Directions: Wherever a line in the records below contains "compensado", copy that line.

Segment Open

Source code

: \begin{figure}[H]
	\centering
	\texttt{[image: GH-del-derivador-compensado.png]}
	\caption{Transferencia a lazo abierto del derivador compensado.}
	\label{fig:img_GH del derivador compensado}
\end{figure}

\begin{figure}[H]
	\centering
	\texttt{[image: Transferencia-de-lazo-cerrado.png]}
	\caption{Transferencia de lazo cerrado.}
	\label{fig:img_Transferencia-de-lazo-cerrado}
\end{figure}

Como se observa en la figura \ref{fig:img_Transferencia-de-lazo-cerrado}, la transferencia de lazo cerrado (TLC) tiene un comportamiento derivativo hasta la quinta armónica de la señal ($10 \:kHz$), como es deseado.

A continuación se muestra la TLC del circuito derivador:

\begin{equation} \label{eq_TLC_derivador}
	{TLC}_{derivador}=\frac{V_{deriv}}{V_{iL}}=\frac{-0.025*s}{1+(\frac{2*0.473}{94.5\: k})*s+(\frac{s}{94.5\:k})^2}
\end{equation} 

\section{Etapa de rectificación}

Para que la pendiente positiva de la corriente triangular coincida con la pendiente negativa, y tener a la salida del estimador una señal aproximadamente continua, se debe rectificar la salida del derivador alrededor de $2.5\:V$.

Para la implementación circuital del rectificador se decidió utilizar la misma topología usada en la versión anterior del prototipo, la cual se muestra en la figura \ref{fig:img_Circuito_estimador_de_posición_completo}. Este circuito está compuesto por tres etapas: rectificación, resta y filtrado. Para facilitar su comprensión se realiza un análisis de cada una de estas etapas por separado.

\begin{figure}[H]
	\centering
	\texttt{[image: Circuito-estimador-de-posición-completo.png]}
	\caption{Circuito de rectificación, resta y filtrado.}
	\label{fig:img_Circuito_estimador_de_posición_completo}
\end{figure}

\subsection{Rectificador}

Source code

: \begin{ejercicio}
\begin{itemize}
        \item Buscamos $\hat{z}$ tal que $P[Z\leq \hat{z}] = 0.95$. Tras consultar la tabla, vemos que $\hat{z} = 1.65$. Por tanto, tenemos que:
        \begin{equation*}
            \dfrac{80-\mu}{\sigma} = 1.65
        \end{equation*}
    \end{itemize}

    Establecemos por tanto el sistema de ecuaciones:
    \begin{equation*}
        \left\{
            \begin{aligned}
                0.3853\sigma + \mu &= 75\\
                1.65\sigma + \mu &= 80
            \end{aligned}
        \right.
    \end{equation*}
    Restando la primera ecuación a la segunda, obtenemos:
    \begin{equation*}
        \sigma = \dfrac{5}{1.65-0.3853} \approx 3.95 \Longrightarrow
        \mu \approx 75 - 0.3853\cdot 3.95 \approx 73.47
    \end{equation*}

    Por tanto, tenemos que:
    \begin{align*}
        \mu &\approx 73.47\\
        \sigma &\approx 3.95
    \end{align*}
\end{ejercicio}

Segment Closed

Answer to this problem:
	\texttt{[image: GH-del-derivador-compensado.png]}
	\caption{Transferencia a lazo abierto del derivador compensado.}
	\label{fig:img_GH del derivador compensado}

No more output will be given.